About 4.6 miles from the trailhead we got our first look at Gold Lake, the largest lake we would pass. It was simply beautiful, nestled in its own little basin and surrounded by forest.
About 6 miles from the trailhead the trail passed among some unusual-looking rocks. I’m sure there is an interesting geological story behind the layering.
Shortly thereafter, we passed to the north side of a small ridge, reached the highest elevation of the day (approx. 7450 feet) – and found a little bit of snow on the trail. It was easy to navigate, but it was also prudent to be careful, as the downhill side was fairly steep and the “bottom” was several hundred feet below.
Right at the end of the snow section and almost exactly half the mileage between trailheads, we met our group coming the other way and stopped for lunch. This was the fantastic view from our lunch stop. From left to right the lakes are Long Lake, Silver Lake, and Round Lake. Long and Silver Lakes are at about 6600 feet elevation. Big Bear Lake is peeking out from behind the rock outcropping at the right. We couldn’t have planned a better meeting place if we’d tried!

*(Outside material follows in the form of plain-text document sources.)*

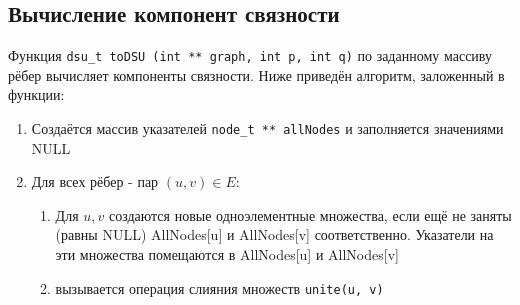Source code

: \documentclass[zuev-report.tex]{subfiles}
\begin{document}
\subsection{Вычисление компонент связности}
Функция \lstinline|dsu_t toDSU (int ** graph, int p, int q)| по заданному массиву рёбер вычисляет компоненты связности. Ниже приведён алгоритм, заложенный в функции:
\begin{enumerate}
	\item Создаётся массив указателей \lstinline|node_t ** allNodes| и заполняется значениями NULL
	\item Для всех рёбер - пар $(u,v) \in E$:
	\begin{enumerate}
		\item Для $u, v$ создаются новые одноэлементные множества, если ещё не заняты (равны NULL) AllNodes[u] и AllNodes[v] соответственно. Указатели на эти множества помещаются в AllNodes[u] и AllNodes[v]
		\item вызывается операция слияния множеств \lstinline|unite(u, v)| 
	\end{enumerate}
\end{enumerate}
\end{document}
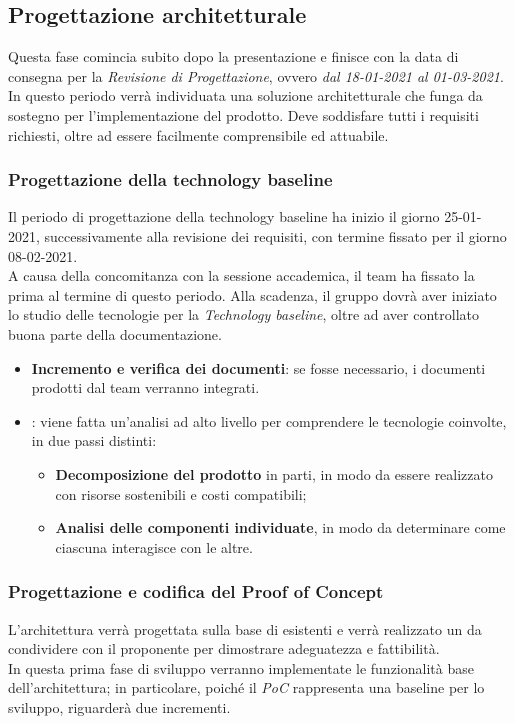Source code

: \subsection{Progettazione architetturale}
Questa fase comincia subito dopo la presentazione e finisce con la data di consegna per la \textit{Revisione di Progettazione}, ovvero \textit{dal 18-01-2021 al 01-03-2021}.\\
In questo periodo verrà individuata una soluzione architetturale che funga da sostegno per l'implementazione del prodotto. Deve soddisfare tutti i requisiti richiesti, oltre ad essere facilmente comprensibile ed attuabile. 

\subsubsection{Progettazione della technology baseline}

Il periodo di progettazione della technology baseline ha inizio il giorno 25-01-2021, successivamente alla revisione dei requisiti, con termine fissato per il giorno 08-02-2021. \\ A causa della concomitanza con la sessione accademica, il team ha fissato la prima  al termine di questo periodo. Alla scadenza, il gruppo dovrà aver iniziato lo studio delle tecnologie per la \textit{Technology baseline}, oltre ad aver controllato buona parte della documentazione.

\begin{itemize}
\item \textbf{Incremento e verifica dei documenti}: se fosse necessario, i documenti prodotti dal team verranno integrati.

 \item {}: viene fatta un'analisi ad alto livello per comprendere le tecnologie coinvolte, in due passi distinti:
\begin{itemize}
 \item \textbf{Decomposizione del prodotto} in parti, in modo da essere realizzato con risorse sostenibili e costi compatibili;
 \item \textbf{Analisi delle componenti individuate}, in modo da determinare come ciascuna interagisce con le altre.  
 
\end{itemize}
\end{itemize}

\subsubsection{Progettazione e codifica del Proof of Concept}
L'architettura verrà progettata sulla base di  esistenti e verrà realizzato un  da condividere con il proponente per dimostrare adeguatezza e fattibilità. \\ 
In questa prima fase di sviluppo verranno implementate le funzionalità base dell'architettura; in particolare, poiché il \textit{PoC} rappresenta una baseline per lo sviluppo, riguarderà due incrementi.

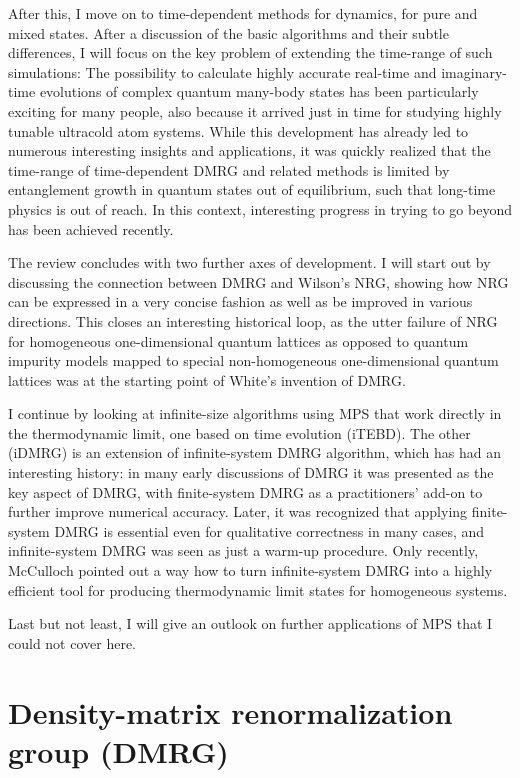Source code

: \documentclass[a4paper,10pt,oneside,onecolumn,1p,times]{elsarticle}
\begin{document}
After this, I move on to time-dependent methods for dynamics, for pure and mixed states. After a discussion of the basic algorithms and their subtle differences, I will focus on the key problem of extending the time-range of such simulations: The possibility to calculate highly accurate real-time and imaginary-time evolutions of complex quantum many-body states has been particularly exciting for many people, also because it arrived just in time for studying highly tunable ultracold atom systems. While this development has already led to numerous interesting insights and applications, it was quickly realized that the time-range of  time-dependent DMRG and related methods is limited by entanglement growth in quantum states out of equilibrium, such that long-time physics is out of reach. In this context, interesting progress in trying to go beyond has been achieved recently.

The review concludes with two further axes of development. I will start out by discussing the connection between DMRG and Wilson's NRG, showing how NRG can be expressed in a very concise fashion as well as be improved in various directions. This closes an interesting historical loop, as the utter failure of NRG for homogeneous one-dimensional quantum lattices as opposed to quantum impurity models mapped to special non-homogeneous one-dimensional quantum lattices was at the starting point of White's invention of DMRG\cite{WhiteNoack92}.

I continue by looking at infinite-size algorithms using MPS that work directly in the thermodynamic limit, one based on time evolution (iTEBD)\cite{Vidal07}. The other (iDMRG)\cite{McCulloch08} is an extension of infinite-system DMRG algorithm, which has had an interesting history: in many early discussions of DMRG it was presented as the key aspect of DMRG, with finite-system DMRG as a practitioners' add-on to further improve numerical accuracy. Later, it was recognized that applying finite-system DMRG is essential even for qualitative correctness in many cases, and infinite-system DMRG was seen as just a warm-up procedure. Only recently, McCulloch\cite{McCulloch08} pointed out a way how to turn infinite-system DMRG into a highly efficient tool for producing thermodynamic limit states for homogeneous systems. 

Last but not least, I will give an outlook on further applications of MPS that I could not cover here.

\section{Density-matrix renormalization group (DMRG)}
\end{document}

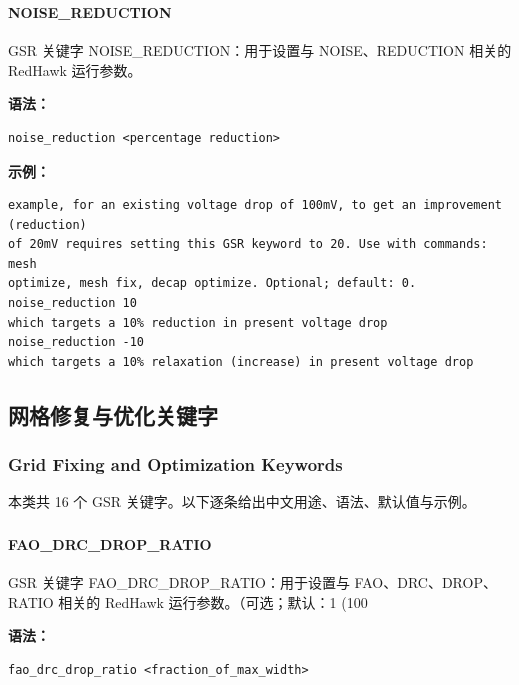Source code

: \subsubsection{}
\paragraph*{NOISE_REDUCTION}

GSR 关键字 NOISE_REDUCTION：用于设置与 NOISE、REDUCTION 相关的 RedHawk 运行参数。

\textbf{语法：}
\begin{lstlisting}
noise_reduction <percentage reduction>
\end{lstlisting}

\textbf{示例：}
\begin{lstlisting}
example, for an existing voltage drop of 100mV, to get an improvement (reduction)
of 20mV requires setting this GSR keyword to 20. Use with commands: mesh
optimize, mesh fix, decap optimize. Optional; default: 0.
noise_reduction 10
which targets a 10% reduction in present voltage drop
noise_reduction -10
which targets a 10% relaxation (increase) in present voltage drop
\end{lstlisting}

\subsection{网格修复与优化关键字}
\subsubsection*{Grid Fixing and Optimization Keywords}

本类共 16 个 GSR 关键字。以下逐条给出中文用途、语法、默认值与示例。

\subsubsection{}
\paragraph*{FAO_DRC_DROP_RATIO}

GSR 关键字 FAO_DRC_DROP_RATIO：用于设置与 FAO、DRC、DROP、RATIO 相关的 RedHawk 运行参数。（可选；默认：1 (100%

\textbf{语法：}
\begin{lstlisting}
fao_drc_drop_ratio <fraction_of_max_width>
\end{lstlisting}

After the lunch stop the terrain changed a bit, and the trail passed through more forested areas.
About 10 miles from the trailhead, after beginning the last longish descent, we had a wonderful view of the Spencer Lakes. The maps do not label then as Upper and Lower Spencer Lakes, but surely they are! The elevation difference was striking. Though it doesn’t show as well in the picture, the two lakes also seemed to be different colors, perhaps due to being different depths and reflecting the sky differently.

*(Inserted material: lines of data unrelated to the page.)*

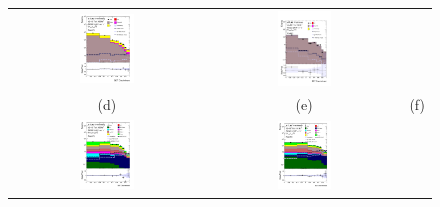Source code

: \documentclass[PAPER, coverpage, atlasdraft=true, texlive=2016, UKenglish]{\ATLASLATEXPATH atlasdoc}
\begin{document}
\begin{figure}[H]
\begin{tabular}{@{}ccc@{}}
\includegraphics[width=0.29\textwidth]{figures/tuH_reg1l1tau1b3j_os.pdf}&
\includegraphics[width=0.29\textwidth]{figures/tuH_reg1l2tau1bnj_ss.pdf}\\
(d) & (e)  & (f) \\
\includegraphics[width=0.29\textwidth]{figures/tuH_reg2mtau1b2jos.pdf}&
\includegraphics[width=0.29\textwidth]{figures/tuH_reg2mtau1b3jos.pdf}&

\end{tabular}
\end{figure}
\end{document}
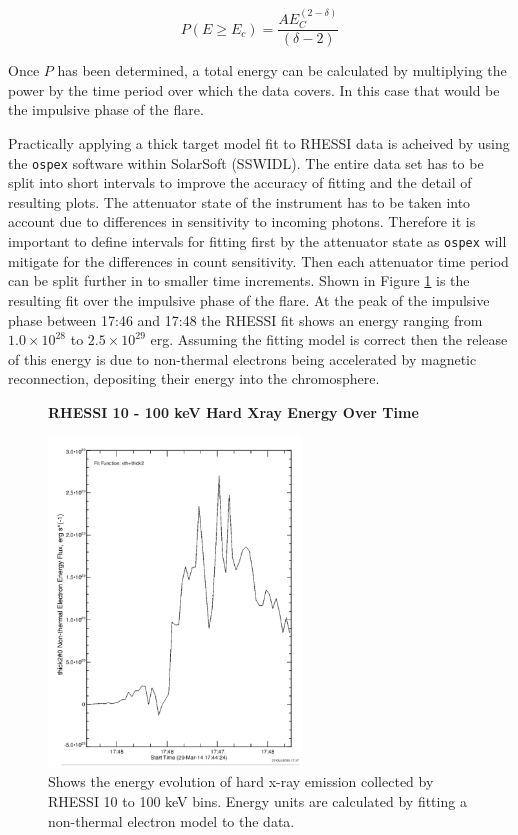 \begin{equation}\label{pnth1}
P(E \geq E_{c}) = \frac{AE_{C}^{(2-\delta)}}{(\delta - 2)}
\end{equation}

Once $P$ has been determined, a total energy can be calculated by multiplying the power by the time period over which the data covers. In this case that would be the impulsive phase of the flare.
  
Practically applying a thick target model fit to RHESSI data is acheived by using the \texttt{ospex} software within SolarSoft (SSWIDL). The entire data set has to be split into short intervals to improve the accuracy of fitting and the detail of resulting plots. The attenuator state of the instrument has to be taken into account due to differences in sensitivity to incoming photons. Therefore it is important to define intervals for fitting first by the attenuator state as \texttt{ospex} will mitigate for the differences in count sensitivity. Then each attenuator time period can be split further in to smaller time increments. Shown in Figure \ref{erhessi} is the resulting fit over the impulsive phase of the flare. At the peak of the impulsive phase between 17:46 and 17:48 the RHESSI fit shows an energy ranging from $1.0{\times}10^{28}$ to $2.5{\times}10^{29}$ erg. Assuming the fitting model is correct then the release of this energy is due to non-thermal electrons being accelerated by magnetic reconnection, depositing their energy into the chromosphere. 

\begin{figure}[H]
  \begin{center}
  \textbf{RHESSI 10 - 100 keV Hard Xray Energy Over Time}\par\medskip
  \includegraphics[width=0.6\textwidth]{rhessi-energy-curve}
  \end{center}
  \caption{Shows the energy evolution of hard x-ray emission collected by RHESSI 10 to 100 keV bins. Energy units are calculated by fitting a non-thermal electron model to the data. }\label{erhessi}
\end{figure}


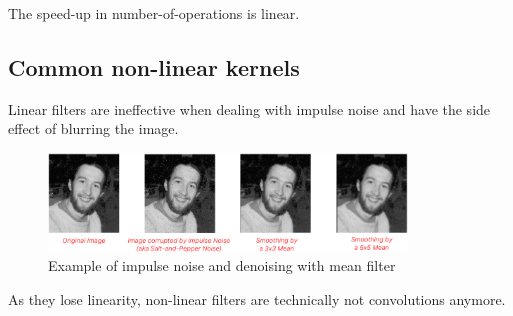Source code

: \begin{description}
\begin{description}
                \begin{remark}
                    The speed-up in number-of-operations is linear.
                \end{remark}
        \end{description}
\end{description}


\subsection{Common non-linear kernels}

\begin{remark}
    Linear filters are ineffective when dealing with impulse noise and 
    have the side effect of blurring the image.

    \begin{figure}[H]
        \centering
        \includegraphics[width=0.85\textwidth]{./img/_impulse_noise_example.pdf}
        \caption{Example of impulse noise and denoising with mean filter}
    \end{figure}
\end{remark}

\begin{remark}
    As they lose linearity, non-linear filters are technically not convolutions anymore.
\end{remark}

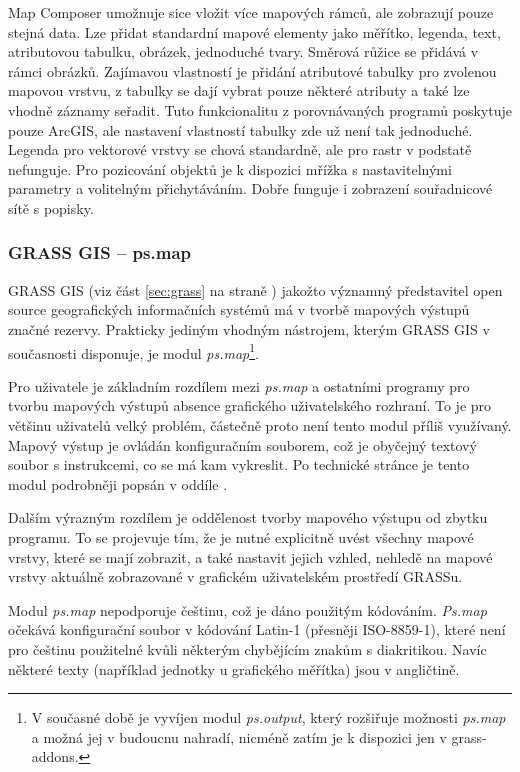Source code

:\documentclass[a4paper,12pt,draft]{article}
\newcommand{\modul}[1]{\emph{#1}}
\begin{document}
Map Composer umožnuje sice vložit více mapových rámců, ale
zobrazují pouze stejná data. Lze přidat standardní mapové elementy
jako měřítko, legenda, text, atributovou tabulku, obrázek, jednoduché
tvary. Směrová růžice se přidává v rámci obrázků. Zajímavou
vlastností je přidání atributové tabulky pro zvolenou mapovou
vrstvu, z tabulky se dají vybrat pouze některé atributy a také lze
vhodně záznamy seřadit. Tuto funkcionalitu z porovnávaných programů
poskytuje pouze ArcGIS, ale nastavení vlastností tabulky zde už není
tak jednoduché. Legenda pro vektorové vrstvy se chová standardně, ale
pro rastr v podstatě nefunguje. Pro pozicování objektů je k dispozici
mřížka s nastavitelnými parametry a volitelným přichytáváním. Dobře
funguje i zobrazení souřadnicové sítě s popisky.



\subsubsection{GRASS GIS -- ps.map}
\label{sec:porovnani:psmap}
GRASS GIS (viz část \ref{sec:grass} na straně \pageref{sec:grass})
jakožto významný představitel open source geografických informačních
systémů má v tvorbě mapových výstupů značné rezervy. Prakticky
jediným vhodným nástrojem, kterým GRASS GIS v současnosti disponuje,
je modul \modul{ps.map}\footnote{V současné době je vyvíjen modul
\modul{ps.output}, který rozšiřuje možnosti \modul{ps.map} a možná
jej v budoucnu nahradí, nicméně zatím je k dispozici jen v grass-addons.}.

Pro uživatele je základním rozdílem mezi \modul{ps.map} a ostatními
programy pro tvorbu mapových výstupů  absence grafického uživatelského
rozhraní. To je pro většinu uživatelů velký problém, částečně
proto není tento modul příliš využívaný. Mapový výstup je ovládán
konfiguračním souborem, což je obyčejný textový soubor s instrukcemi,
co se má kam vykreslit. Po technické stránce je tento modul podrobněji
popsán v oddíle .

Dalším výrazným rozdílem je oddělenost tvorby mapového výstupu od
zbytku programu. To se projevuje tím, že je nutné explicitně uvést
všechny mapové vrstvy, které se mají zobrazit, a také nastavit jejich
vzhled, nehledě na mapové vrstvy aktuálně zobrazované  v grafickém
uživatelském prostředí GRASSu.

Modul \modul{ps.map} nepodporuje češtinu, což je dáno použitým
kódováním. \modul{Ps.map} očekává konfigurační soubor v kódování
Latin-1 (přesněji ISO-8859-1), které není pro češtinu použitelné
kvůli některým chybějícím znakům s diakritikou. Navíc některé texty
(například jednotky u grafického měřítka) jsou v angličtině.
\end{document}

The lakes were south of the trail, which has a bend to the west. Looking more toward the west, there was yet another beautiful view of the Sierras. The map shows Craycroft and McRae Ridges followed by Morristown and Blue Nose Ridges, with Gibsonville Ridge after that.

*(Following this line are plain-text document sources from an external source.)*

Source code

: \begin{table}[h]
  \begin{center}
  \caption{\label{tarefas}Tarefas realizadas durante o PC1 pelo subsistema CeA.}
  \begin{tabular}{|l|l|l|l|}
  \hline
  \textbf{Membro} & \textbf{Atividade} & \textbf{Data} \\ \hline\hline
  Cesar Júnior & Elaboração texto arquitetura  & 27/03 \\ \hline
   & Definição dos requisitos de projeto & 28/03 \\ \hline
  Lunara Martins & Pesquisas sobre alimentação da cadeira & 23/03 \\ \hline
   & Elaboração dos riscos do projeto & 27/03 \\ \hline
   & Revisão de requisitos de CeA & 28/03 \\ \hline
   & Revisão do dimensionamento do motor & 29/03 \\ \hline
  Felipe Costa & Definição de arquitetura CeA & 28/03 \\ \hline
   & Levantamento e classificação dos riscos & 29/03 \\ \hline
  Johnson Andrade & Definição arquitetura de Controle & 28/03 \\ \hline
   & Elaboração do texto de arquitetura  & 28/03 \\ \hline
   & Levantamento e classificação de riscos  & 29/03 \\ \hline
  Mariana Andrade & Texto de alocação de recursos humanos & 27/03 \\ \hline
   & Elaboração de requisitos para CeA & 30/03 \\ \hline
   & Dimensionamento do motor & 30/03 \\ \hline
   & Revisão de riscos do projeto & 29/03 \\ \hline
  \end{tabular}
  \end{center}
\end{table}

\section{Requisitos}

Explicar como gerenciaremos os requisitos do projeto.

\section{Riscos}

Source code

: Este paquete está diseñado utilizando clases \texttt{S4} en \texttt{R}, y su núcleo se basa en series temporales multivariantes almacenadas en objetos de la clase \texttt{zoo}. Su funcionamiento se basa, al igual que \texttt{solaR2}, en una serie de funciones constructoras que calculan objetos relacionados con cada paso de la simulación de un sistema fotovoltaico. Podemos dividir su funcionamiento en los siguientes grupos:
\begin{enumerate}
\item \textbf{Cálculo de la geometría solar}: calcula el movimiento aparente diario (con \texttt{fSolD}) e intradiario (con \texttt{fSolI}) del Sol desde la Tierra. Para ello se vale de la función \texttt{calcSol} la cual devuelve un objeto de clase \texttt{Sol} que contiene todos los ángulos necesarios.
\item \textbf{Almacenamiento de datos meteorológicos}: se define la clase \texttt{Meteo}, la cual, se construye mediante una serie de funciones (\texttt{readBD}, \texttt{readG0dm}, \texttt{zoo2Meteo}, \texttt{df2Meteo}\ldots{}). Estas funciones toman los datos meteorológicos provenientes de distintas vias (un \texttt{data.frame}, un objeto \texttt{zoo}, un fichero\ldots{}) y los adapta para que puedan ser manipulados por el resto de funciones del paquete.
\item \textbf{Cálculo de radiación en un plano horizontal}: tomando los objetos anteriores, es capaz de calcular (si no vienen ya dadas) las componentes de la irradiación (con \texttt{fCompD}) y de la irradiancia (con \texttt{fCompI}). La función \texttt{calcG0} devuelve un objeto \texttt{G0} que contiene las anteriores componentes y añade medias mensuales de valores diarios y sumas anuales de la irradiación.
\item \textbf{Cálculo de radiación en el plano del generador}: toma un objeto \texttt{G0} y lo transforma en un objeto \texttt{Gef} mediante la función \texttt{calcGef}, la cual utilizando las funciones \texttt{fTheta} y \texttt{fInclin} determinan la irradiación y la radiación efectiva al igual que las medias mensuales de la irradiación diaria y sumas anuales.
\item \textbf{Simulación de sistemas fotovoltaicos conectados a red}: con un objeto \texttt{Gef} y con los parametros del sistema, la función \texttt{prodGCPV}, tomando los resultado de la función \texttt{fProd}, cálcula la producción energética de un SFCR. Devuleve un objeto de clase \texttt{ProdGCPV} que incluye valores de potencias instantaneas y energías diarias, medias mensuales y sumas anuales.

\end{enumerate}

The northern access point, and the end of the hike, was near the A-Tree Springs. The road condition makes a 4-wheel drive, high-clearance vehicle necessary. The road passes through Plumas-Eureka State Park, which has a remote feel to it, as well as beautiful and rugged canyon sides along the Jamison Creek. Since I often hike solo, I appreciated this opportunity to experience a section of the PCT that I would not have been able to manage on my own.